Nesta fase de coexistência pacífica com o regime colonial, caracterizada como “fase requerimentista” por Carlos Belli Bello,  a Liga Nacional Africana, que não era frequentada por europeus, esteve abrangida por dotações financeiras anuais inscritas no orçamento do Governo-Geral de Angola. Por iniciativa do então ministro das Colónias, Professor Marcello Caetano, foi-lhe atribuída uma sede condigna, em 1942. Apenas em 1948, com a emergência do lema cultural de intervenção política “Vamos Descobrir Angola”, a Liga Nacional Angolana passou a inquietar as autoridades coloniais.
Viriato da Cruz, considerado o demiurgo daquele movimento, enunciava assim os seus objectivos: “queremos reavivar o espírito combatente dos escritores africanos dos fins do século XIX, de José de Fontes Pereira e dos homens que compuseram ‘A Voz de Angola Clamando no Deserto!’ Os poetas devem escrever acerca dos interesses reais dos africanos e da natureza social da vida africana, sem nada concederem à sede do exotismo colonial, ao turismo intelectual e emocional do prurido e curiosidade dos europeus”.

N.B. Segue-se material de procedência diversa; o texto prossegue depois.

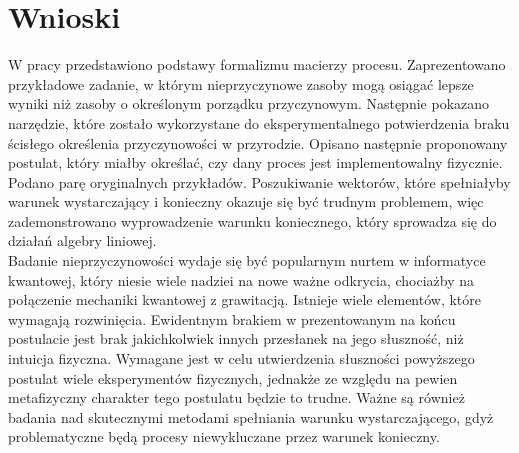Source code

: \documentclass[10pt]{article} %
\begin{document}
\section{Wnioski}
W pracy przedstawiono podstawy formalizmu macierzy procesu. Zaprezentowano przykładowe zadanie, w którym nieprzyczynowe zasoby mogą osiągać lepsze wyniki niż zasoby o określonym porządku przyczynowym. Następnie pokazano narzędzie, które zostało wykorzystane do eksperymentalnego potwierdzenia
braku ścisłego określenia przyczynowości w przyrodzie. Opisano następnie proponowany postulat, który miałby określać, czy dany proces jest implementowalny fizycznie. Podano parę oryginalnych przykładów. Poszukiwanie wektorów, które spełniałyby warunek wystarczający i konieczny okazuje się być trudnym problemem, więc zademonstrowano wyprowadzenie 
warunku koniecznego, który sprowadza się do działań algebry liniowej.\\
Badanie nieprzyczynowości wydaje się być popularnym nurtem w informatyce kwantowej, który niesie wiele nadziei na nowe ważne odkrycia, chociażby na połączenie mechaniki kwantowej z grawitacją. Istnieje wiele elementów, które wymagają rozwinięcia.
Ewidentnym brakiem w prezentowanym na końcu postulacie jest brak jakichkolwiek innych przesłanek na jego słuszność, niż intuicja fizyczna. Wymagane jest w celu utwierdzenia słuszności powyższego postulat wiele eksperymentów fizycznych, jednakże ze względu na pewien metafizyczny charakter tego postulatu będzie to trudne.
Ważne są również badania nad skutecznymi metodami spełniania warunku wystarczającego, gdyż problematyczne będą procesy niewykluczane przez warunek konieczny. 

\renewcommand\appendixname{Dodatek}
\renewcommand\appendixpagename{Dodatek}
\newpage
\tableofcontents
\newpage
\listoffigures
\newpage
\end{document}

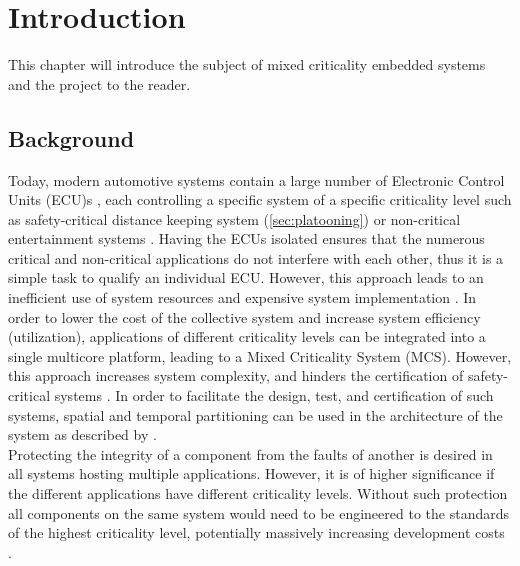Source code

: \chapter{Introduction}
\label{sec:introduction}
This chapter will introduce the subject of mixed criticality embedded systems and the project to the reader.

\section{Background}
Today, modern automotive systems contain a large number of Electronic Control Units (ECU)s \cite{}, each controlling a specific system of a specific criticality level such as safety-critical distance keeping system (\ref{sec:platooning}) or non-critical entertainment systems \cite{}. Having the ECUs isolated ensures that the numerous critical and non-critical applications do not interfere with each other, thus it is a simple task to qualify an individual ECU. However, this approach leads to an inefficient use of system resources \cite{} and expensive system implementation \cite{}. In order to lower the cost of the collective system and increase system efficiency (utilization), applications of different criticality levels can be integrated into a single multicore platform, leading to a Mixed Criticality System (MCS). However, this approach increases system complexity, and hinders the certification of safety-critical systems \cite{}. In order to facilitate the design, test, and certification of such systems, spatial and temporal partitioning can be used in the architecture of the system as described by \cite{zaki2016}.\\

Protecting the integrity of a component from the faults of another is desired in all systems hosting multiple applications. However, it is of higher significance if the different applications have different criticality levels. Without such protection all components on the same system would need to be engineered to the standards of the highest criticality level, potentially massively increasing development costs \cite{burns2016}.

Descendente do Grémio Africano e criada sensivelmente na mesma altura que a Liga Nacional Africana, surge em Luanda a Anangola, que através de um animado departamento cultural publicou a revista “Mensagem”, publicação que marca o início da literatura angolana de intervenção política e está na origem da corrente cultural “Novos Intelectuais de Angola”.
Frequentada por negros, mestiços e brancos, esta associação acabou por assumir posições de compromisso com a administração colonial de forma mais acentuada que a Liga Nacional Africana. Por essa razão, Viriato da Cruz e Mário Alcântara Monteiro acabaram por abandonar a Anangola, em total desacordo com a sua política reformista, e passaram a integrar-se nas actividades culturais e na militância política clandestina na Liga Nacional Africana.